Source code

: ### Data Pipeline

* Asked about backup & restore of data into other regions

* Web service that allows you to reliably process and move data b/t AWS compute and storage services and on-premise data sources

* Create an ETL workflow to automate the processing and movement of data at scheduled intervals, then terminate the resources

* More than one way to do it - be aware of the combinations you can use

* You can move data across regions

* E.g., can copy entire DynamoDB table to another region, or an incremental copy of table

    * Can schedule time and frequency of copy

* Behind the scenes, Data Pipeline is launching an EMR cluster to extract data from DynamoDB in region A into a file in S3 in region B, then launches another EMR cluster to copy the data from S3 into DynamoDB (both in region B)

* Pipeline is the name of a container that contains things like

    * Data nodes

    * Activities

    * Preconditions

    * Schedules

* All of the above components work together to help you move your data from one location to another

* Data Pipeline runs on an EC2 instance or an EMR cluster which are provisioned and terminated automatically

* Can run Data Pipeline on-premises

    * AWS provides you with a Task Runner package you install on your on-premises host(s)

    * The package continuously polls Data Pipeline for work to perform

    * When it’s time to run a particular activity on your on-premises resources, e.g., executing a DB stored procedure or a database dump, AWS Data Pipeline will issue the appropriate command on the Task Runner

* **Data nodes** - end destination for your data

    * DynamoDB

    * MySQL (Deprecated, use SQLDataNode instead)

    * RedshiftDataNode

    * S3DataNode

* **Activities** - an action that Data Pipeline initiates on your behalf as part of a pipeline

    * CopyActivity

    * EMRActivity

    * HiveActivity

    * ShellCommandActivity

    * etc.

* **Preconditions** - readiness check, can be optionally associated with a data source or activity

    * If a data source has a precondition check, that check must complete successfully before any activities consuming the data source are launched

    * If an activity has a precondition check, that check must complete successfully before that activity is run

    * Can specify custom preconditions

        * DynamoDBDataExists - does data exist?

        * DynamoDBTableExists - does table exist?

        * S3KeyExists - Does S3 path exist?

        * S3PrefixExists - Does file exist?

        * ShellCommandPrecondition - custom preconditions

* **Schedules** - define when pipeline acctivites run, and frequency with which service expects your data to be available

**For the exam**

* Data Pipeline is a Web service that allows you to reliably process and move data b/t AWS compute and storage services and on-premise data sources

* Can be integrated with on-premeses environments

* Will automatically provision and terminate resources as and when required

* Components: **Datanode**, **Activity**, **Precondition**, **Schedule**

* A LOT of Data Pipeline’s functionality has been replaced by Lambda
------------------------------------------------------------------------
→ ASSIGNED TASK
Using the material above, report each line where "another" occurs.

→ TASK RESPONSE
* E.g., can copy entire DynamoDB table to another region, or an incremental copy of table
* Behind the scenes, Data Pipeline is launching an EMR cluster to extract data from DynamoDB in region A into a file in S3 in region B, then launches another EMR cluster to copy the data from S3 into DynamoDB (both in region B)
* All of the above components work together to help you move your data from one location to another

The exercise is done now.